[Opening MATERIAL FOR THE TASK section]
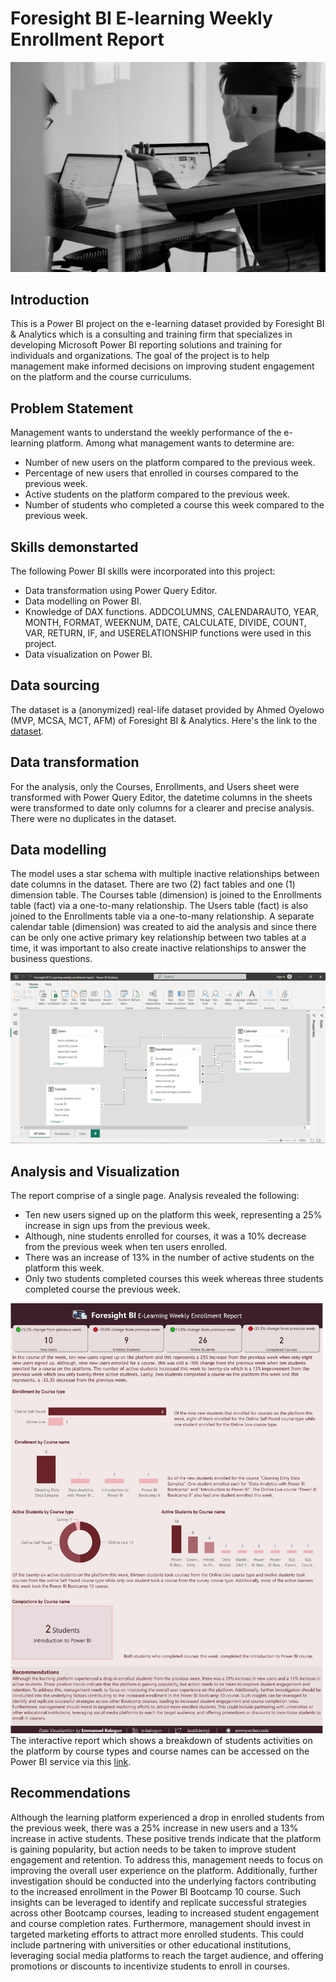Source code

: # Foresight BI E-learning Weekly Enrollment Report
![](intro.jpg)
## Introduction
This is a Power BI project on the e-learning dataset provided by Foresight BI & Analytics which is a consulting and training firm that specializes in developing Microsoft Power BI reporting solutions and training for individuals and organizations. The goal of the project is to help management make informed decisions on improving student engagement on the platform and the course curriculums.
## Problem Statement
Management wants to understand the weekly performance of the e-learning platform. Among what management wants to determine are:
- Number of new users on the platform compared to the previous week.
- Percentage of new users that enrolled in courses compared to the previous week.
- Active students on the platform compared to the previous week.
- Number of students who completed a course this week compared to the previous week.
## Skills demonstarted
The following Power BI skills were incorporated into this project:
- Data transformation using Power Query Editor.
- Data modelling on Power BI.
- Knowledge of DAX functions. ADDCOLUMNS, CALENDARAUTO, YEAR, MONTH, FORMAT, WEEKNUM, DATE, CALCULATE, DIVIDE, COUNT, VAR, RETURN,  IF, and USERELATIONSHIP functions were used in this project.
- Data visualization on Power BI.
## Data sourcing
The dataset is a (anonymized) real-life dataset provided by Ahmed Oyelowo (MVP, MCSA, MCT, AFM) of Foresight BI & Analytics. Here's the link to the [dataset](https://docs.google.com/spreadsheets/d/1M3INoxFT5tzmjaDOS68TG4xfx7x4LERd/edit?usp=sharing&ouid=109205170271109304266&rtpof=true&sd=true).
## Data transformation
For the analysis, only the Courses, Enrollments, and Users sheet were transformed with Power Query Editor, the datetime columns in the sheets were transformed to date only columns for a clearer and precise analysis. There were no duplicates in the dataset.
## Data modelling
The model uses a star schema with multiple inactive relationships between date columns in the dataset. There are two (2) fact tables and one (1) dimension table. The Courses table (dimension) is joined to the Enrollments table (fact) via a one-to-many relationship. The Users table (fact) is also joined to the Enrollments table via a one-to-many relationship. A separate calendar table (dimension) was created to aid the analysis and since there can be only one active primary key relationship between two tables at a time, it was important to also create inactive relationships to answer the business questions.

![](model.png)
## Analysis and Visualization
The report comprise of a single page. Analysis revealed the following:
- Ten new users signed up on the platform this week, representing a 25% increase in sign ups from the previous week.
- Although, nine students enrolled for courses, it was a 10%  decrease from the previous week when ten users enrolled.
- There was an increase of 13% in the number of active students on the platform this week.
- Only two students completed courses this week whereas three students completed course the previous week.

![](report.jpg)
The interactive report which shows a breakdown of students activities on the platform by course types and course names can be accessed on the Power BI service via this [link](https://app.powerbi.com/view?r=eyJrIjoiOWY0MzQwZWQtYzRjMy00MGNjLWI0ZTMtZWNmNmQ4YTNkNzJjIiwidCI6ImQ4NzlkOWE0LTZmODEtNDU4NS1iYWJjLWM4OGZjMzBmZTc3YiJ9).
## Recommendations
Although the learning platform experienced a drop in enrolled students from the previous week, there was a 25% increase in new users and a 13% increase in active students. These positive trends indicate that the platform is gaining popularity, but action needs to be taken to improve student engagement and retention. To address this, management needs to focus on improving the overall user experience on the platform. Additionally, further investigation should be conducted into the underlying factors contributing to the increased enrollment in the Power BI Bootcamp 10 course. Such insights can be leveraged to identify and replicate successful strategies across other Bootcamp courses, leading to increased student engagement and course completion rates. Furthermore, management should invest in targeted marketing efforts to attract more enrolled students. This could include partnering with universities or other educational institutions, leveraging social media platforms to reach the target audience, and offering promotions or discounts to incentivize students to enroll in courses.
[Closing MATERIAL FOR THE TASK section]
AIM OF THE TASK =>
Examine the records above and state the number of lines that include "Analytics", with no further text.

RESPONSE TO THIS TASK =>
2